▸ WHAT YOU WILL DO
Tally the lines in the records underneath that contain the string "single", and state the figure by itself.

*** Begin section ***

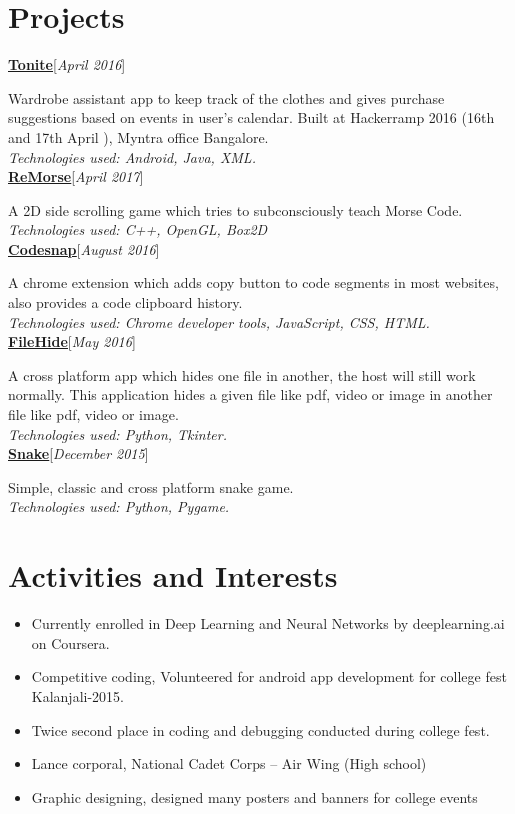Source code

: \documentclass[11pt]{article}
\begin{document}
\section{Projects}

\textbf{\underline{\large\href{https://github.com/abhijith0505/Tonite}{Tonite}}}\hfill[\textit{April 2016}]\par
Wardrobe assistant app to keep track of the clothes and gives purchase suggestions based on events in user's calendar. Built at Hackerramp 2016 (16th and 17th April ), Myntra office Bangalore.\\
\textit{Technologies used:  Android, Java, XML.}\smallskip\\
\textbf{\underline{\large\href{https://github.com/RaghavaDhanya/ReMorse}{ReMorse}}}\hfill[\textit{April 2017}]\par
A 2D side scrolling game which tries to subconsciously teach Morse Code.\\
\textit{Technologies used:  C++, OpenGL, Box2D}\smallskip\\
\textbf{\underline{\large\href{https://github.com/RaghavaDhanya/Codesnap}{Codesnap}}}\hfill[\textit{August 2016}]\par
A chrome extension which adds copy button to code segments in most websites, also provides a code clipboard history.\\
\textit{Technologies used: Chrome developer tools, JavaScript, CSS, HTML. }\smallskip\\
\textbf{\underline{\large\href{https://github.com/RaghavaDhanya/FileHide}{FileHide}}}\hfill[\textit{May 2016}]\par
A cross platform app which hides one file in another, the host will still work normally. This application hides a given file like pdf, video or image in another file like pdf, video or image.\\
\textit{Technologies used: Python, Tkinter.}\smallskip\\
\textbf{\underline{\large\href{https://github.com/RaghavaDhanya/Snake}{Snake}}}\hfill[\textit{December 2015}]\par
Simple, classic and cross platform snake game.\\
\textit{Technologies used: Python, Pygame.}

\section{Activities and Interests}
\begin{itemize}
	\itemsep0em
	\item Currently enrolled in Deep Learning and Neural Networks by deeplearning.ai on Coursera. 
	\item Competitive coding, Volunteered for android app development for college fest Kalanjali-2015.
	\item Twice second place in coding and debugging conducted during college fest.
	\item Lance corporal, National Cadet Corps – Air Wing (High school)
	\item Graphic designing, designed many posters and banners for college events
\end{itemize}
\end{document}
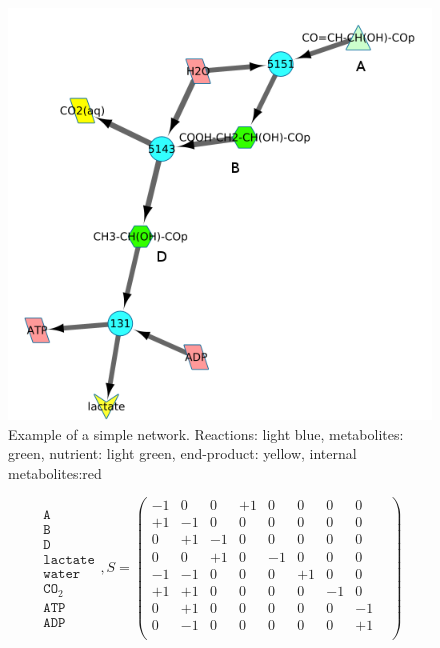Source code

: \documentclass[10pt,a4paper]{article}
\begin{document}
\begin{figure}[htbp]
	\centering
	\includegraphics[width=0.5\linewidth]{initial_network_ABC.png}
	\caption{Example of a simple network. Reactions: light blue, metabolites: green, nutrient: light green, end-product: yellow, internal metabolites:red}
	\label{fig:examplenetwork}
\end{figure}

	\begin{equation}
	\begin{matrix}
		\texttt{A}   \\
		\texttt{B}\\
		\texttt{D}\\
		\texttt{lactate}\\
		\texttt{water}\\
		\texttt{CO}_2\\
		\texttt{ATP}\\
		\texttt{ADP}
	\end{matrix}
	,S=
	\begin{pmatrix}
			  -1 &  0 &  0 & +1 &  0 &  0 & 0 & 0 & \\ 
			  +1 & -1 &  0 &  0 &  0 &  0 & 0 &0 &  \\ 
			  0 & +1 & -1 &  0 &  0 &  0 & 0 & 0 & \\ 
			  0  &  0 & +1 &  0 & -1 &  0 & 0 & 0 & \\ 
			  -1 & -1 &  0 &  0 &  0 &+1  & 0 & 0 & \\ 
			  +1 & +1 &  0 &  0 &  0 &  0 & -1&0 &  \\ 
			  0 & +1 &  0 &  0 &  0 & 0 &0 & -1 &\\ 
			  0 & -1 &  0 &  0 &  0 & 0 &0 & +1 & \\ 
			  
		\end{pmatrix} 
		\label{eq:examplematrix}
	\end{equation}
\end{document}
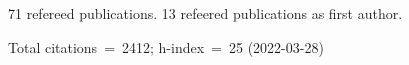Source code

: 71 refereed publications. 13 refeered publications as first author.

Total citations~=~2412; h-index~=~25 (2022-03-28)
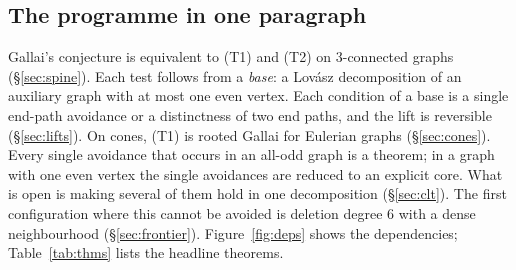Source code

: \documentclass[11pt]{amsart}
\theoremstyle{definition}
\begin{document}
\subsection{The programme in one paragraph}
Gallai's conjecture is equivalent to (T1) and (T2) on $3$-connected graphs
(\S\ref{sec:spine}). Each test follows from a \emph{base}: a Lov\'asz decomposition of an auxiliary
graph with at most one even vertex. Each condition of a base is a single end-path avoidance or a
distinctness of two end paths, and the lift is reversible (\S\ref{sec:lifts}). On cones, (T1) is
rooted Gallai for Eulerian graphs (\S\ref{sec:cones}). Every single avoidance that occurs in an
all-odd graph is a theorem; in a graph with one even vertex the single avoidances are reduced to an
explicit core. What is open is making several of them hold in one decomposition (\S\ref{sec:clt}). The first configuration where this cannot be avoided is deletion
degree $6$ with a dense neighbourhood (\S\ref{sec:frontier}). Figure~\ref{fig:deps} shows the
dependencies; Table~\ref{tab:thms} lists the headline theorems.
\end{document}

*** End section ***

▸ FINISHED EXERCISE
3